Lo que no debería interpretarse solo en cuanto rabieta de un vejestorio 'tronado', sino como una justificada protesta con la cual muchos ciudadanos se identifican. En EE UU -y esto suele ignorarse aquí- despedir o jubilar a gente mayor a causa exclusivamente de su edad cabe ser considerado improcedente y motivo de denuncia por trato discriminatorio. Y algo similar ocurre si se quiere que prescindan -por lo mismo- de una licencia tan necesaria en aquellas tierras como la tarjeta de conducir. Sin embargo, no únicamente en España, sino en buena parte de Europa, se está imponiendo la ampliación de la edad requerida -por abajo-, mientras aumentan las amenazas de estrecharla -por arriba-. Es decir, que los jóvenes de dieciséis (de acuerdo con lo que también sucede en USA) puedan conducir automóviles, pero que quienes hayan cumplido sesenta y cinco comiencen a ser mirados como ancianos potencialmente peligrosos. Y, en consecuencia, tengan que demostrar sus aptitudes cada dos años a partir de la mencionada edad. Cosa que en absoluto acontece entre los viejecitos norteamericanos cuyo derecho a conducir se diría que jamás caduca.
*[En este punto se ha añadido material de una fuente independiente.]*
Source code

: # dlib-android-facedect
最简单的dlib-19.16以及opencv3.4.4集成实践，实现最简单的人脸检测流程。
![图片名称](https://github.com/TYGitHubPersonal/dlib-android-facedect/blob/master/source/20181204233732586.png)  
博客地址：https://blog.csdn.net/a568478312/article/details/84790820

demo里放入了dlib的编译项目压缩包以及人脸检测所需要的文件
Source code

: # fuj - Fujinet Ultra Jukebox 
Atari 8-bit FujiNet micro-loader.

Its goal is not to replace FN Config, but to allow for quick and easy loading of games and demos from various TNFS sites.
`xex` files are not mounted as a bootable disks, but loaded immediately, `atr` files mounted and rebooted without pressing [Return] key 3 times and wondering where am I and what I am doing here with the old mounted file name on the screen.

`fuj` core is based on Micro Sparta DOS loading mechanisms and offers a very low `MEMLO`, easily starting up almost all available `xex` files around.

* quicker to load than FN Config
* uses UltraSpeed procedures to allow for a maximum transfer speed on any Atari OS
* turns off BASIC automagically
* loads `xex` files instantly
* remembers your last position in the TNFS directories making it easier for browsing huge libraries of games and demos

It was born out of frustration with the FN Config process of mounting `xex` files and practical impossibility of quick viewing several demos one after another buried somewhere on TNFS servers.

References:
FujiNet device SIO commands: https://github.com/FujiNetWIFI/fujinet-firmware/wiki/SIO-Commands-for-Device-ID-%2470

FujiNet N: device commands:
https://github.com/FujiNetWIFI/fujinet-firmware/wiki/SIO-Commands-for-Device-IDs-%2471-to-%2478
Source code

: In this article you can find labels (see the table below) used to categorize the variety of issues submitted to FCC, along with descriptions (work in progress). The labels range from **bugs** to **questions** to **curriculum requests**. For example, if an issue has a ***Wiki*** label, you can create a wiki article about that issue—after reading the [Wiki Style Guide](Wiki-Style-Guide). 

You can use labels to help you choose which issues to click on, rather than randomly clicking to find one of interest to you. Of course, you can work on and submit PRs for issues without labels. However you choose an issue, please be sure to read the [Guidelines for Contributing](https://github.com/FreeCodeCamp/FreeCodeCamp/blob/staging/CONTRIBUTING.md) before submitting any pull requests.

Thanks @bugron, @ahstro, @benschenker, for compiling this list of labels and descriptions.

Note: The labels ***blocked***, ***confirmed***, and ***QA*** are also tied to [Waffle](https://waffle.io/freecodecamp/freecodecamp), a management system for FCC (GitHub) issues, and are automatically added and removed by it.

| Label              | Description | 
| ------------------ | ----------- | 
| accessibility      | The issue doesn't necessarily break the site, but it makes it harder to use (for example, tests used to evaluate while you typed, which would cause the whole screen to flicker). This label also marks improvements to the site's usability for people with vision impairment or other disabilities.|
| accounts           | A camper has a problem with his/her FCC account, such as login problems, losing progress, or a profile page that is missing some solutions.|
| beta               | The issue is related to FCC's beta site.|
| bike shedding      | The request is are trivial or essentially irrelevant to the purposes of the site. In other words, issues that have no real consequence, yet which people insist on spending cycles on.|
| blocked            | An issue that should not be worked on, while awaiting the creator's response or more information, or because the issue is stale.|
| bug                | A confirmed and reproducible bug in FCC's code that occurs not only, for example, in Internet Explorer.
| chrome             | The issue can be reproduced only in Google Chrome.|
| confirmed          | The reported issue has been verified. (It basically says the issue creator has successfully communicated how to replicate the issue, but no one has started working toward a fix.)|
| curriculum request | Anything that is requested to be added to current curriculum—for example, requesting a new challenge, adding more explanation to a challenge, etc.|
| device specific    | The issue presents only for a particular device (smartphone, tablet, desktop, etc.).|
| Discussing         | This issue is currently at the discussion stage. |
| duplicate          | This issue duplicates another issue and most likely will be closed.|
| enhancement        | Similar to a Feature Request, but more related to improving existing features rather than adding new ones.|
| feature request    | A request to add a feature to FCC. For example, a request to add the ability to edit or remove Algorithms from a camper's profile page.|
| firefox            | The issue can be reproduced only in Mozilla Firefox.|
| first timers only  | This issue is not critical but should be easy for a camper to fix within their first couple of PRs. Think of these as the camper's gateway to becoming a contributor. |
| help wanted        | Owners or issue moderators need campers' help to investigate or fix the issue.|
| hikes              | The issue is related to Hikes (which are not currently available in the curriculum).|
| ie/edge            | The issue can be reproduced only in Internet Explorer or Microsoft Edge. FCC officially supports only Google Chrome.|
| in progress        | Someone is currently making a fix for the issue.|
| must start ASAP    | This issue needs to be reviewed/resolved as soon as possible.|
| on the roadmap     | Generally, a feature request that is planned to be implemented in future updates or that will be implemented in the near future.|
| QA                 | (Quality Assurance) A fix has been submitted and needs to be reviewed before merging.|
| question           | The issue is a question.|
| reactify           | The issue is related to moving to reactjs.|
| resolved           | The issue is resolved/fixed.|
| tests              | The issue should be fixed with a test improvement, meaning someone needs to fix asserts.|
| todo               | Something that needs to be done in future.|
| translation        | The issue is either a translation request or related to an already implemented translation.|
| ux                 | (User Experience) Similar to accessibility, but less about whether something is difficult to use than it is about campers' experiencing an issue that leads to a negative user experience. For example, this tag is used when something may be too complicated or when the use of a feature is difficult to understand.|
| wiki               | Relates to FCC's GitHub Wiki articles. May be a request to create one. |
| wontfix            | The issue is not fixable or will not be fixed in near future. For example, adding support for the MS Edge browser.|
Lo peor es que, desde redes y medios de comunicación, viene amagándose en España con tales restricciones como si de una campaña orquestada se tratara. Y manejándose discutibles estadísticas a propósito de la alarmante cantidad de siniestros causados por personas mayores en Europa, cuando los datos de siniestralidad en USA indican que, comparándolos proporcionalmente, no son como se pretende; y que los accidentes que provocan los ancianos no superan los producidos por los jóvenes, toda vez se considere el número de unos y otros conduciendo.
¿Qué pasa entonces? Que no se toma en cuenta un cambio de realidad tanto biológico como cultural. Y que constituye una de las más importantes transformaciones que ha experimentado la humanidad en varios siglos: no la robótica; no la inteligencia artificial; no esas fantasías de que nos volveremos cyborgs trashumanos compuestos de repuestos y chips; sino que una mujer o un hombre de más de 80 años no tiene que ser necesariamente un ente decrépito, puesto que puede seguir desempeñando la tarea de presidente de EE UU. Quienes se las dan de progresistas y modernos con dichas medidas coercitivas son retrógrados, ya que se resisten a aceptar que la mayoría de los viejos no envejecen como antaño; y que los criterios para prejuzgarlos y apartarlos de la sociedad responden a inercias obsoletas. Por lo que hay que denunciar el edadismo no solo como antigualla, sino -también- como una enorme estupidez.